ギュンター・ブルクハルト 1961年 ドイツ

この人を語るには最初にトリックテイキングを語らねばならない。トリックテイキングは、カードゲームのジャンルのひとつで、本来ははげたかの餌食などの同時出しは呼ばず、マストフォローをトリックテイクというようだ。
親プレイヤーがカードを出す。次のプレイヤーはそのカードと同じスートのカードを出さなければならない。
で、場にあるカードの親カードと同じスートで一番数字が高いプレイヤーがそのトリックを制して次の親プレイヤーとなる。つまり親カードと同じスートを必ず(must)出す(follow)しなければならないという事。

ドイツ人はこのトリックテイキングがやたらと好きで昔からあれこれ品を変えて出してきた。トランプで有名なのは、ホイスト、コントラクトブリッジに代表されるような取る系とハーツ、ブラックレディに代表されるような取ったら駄目系である。ちなみにホイストは、80日間世界一周の主人公フォッグが大好きである。

一昔前なら、変態トリックテイキングの究極はバスシュティッヒだった。しかし時代は変わり、ルールをこねくり回すわ、こねくり回すわ。いつの間にやらトリックテイク職人ナンバー1になってしまったのが、この人ギュンターブルクハルトなのだ。
しかしそれは氷山の一角なのである。そこを見ていてはブルクハルトそのものを見失う事になる。

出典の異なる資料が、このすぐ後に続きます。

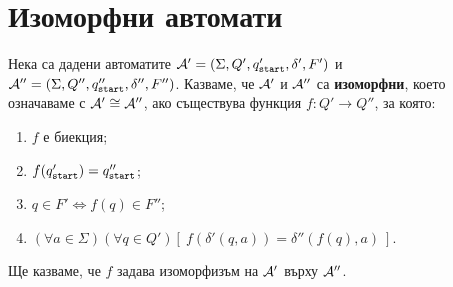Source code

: \section{Изоморфни автомати}
\label{sect:isomorphic}

Нека са дадени автоматите
$\mathcal{A}' = (\Sigma,Q',q_{\texttt{start}}',\delta',F')$ и $\mathcal{A}'' = (\Sigma, Q'', q_{\texttt{start}}'', \delta'', F'')$.
Казваме, че $\mathcal{A}'$ и $\mathcal{A}''$ са {\bf изоморфни}, което означаваме с $\mathcal{A}' \cong \mathcal{A}''$, ако
съществува функция $f: Q'\to Q''$, за която:
\begin{enumerate}[(1)]
\item
  $f$ е биекция;
\item
  $f(q_{\texttt{start}}') = q_{\texttt{start}}''$;
\item
  $q \in F' \iff f(q) \in F''$;
\item
  $(\forall a\in\Sigma)(\forall q\in Q')[\ f(\delta'(q,a)) = \delta''(f(q),a)\ ]$.
\end{enumerate}
Ще казваме, че $f$ задава изоморфизъм на $\mathcal{A}'$ върху $\mathcal{A}''$.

ブルクハルトの本領は、誰もが考えつくけど絶対それ、ゲームに落とし込めずにボツになったアイデアやろというようなのを盛り込んじゃうところなのだ。
トリックテイクを使ったのはたまたま利用しやすかったからに過ぎない。なんかどっかからへんてこなアイデアをとってきて、それをゲームにとり入れちゃう。ええのか、そんなんで?

この人、変なんです。

最初はよく解らないかも知れない。しかしやればやるほどスルメのような味わいがあるのがギュンターブルクハルトのデザインだ。
絶対に初心者にはお勧めしないが、最近多いデザインの良いとこ取りをした優等生ゲームに辟易したような人がいれば、訳のわからないデザイン(褒め言葉)のギュンターブルクハルトをお勧めしたい。面白いか面白くないか、それは自分で決めるのだ。終わってから後でじっくり考えて「そう言われてみれば、あそこが面白かったかも知れない」なんてなんとか面白みを自分で見いだしてやる、そう思われるデザイナーはおそらくこの人以外にいないだろう。
ドイツゲーム好きの間でも通ぶるなら「俺はギュンターブルクハルトが好きだ」なんて言うとちょっと格好良い。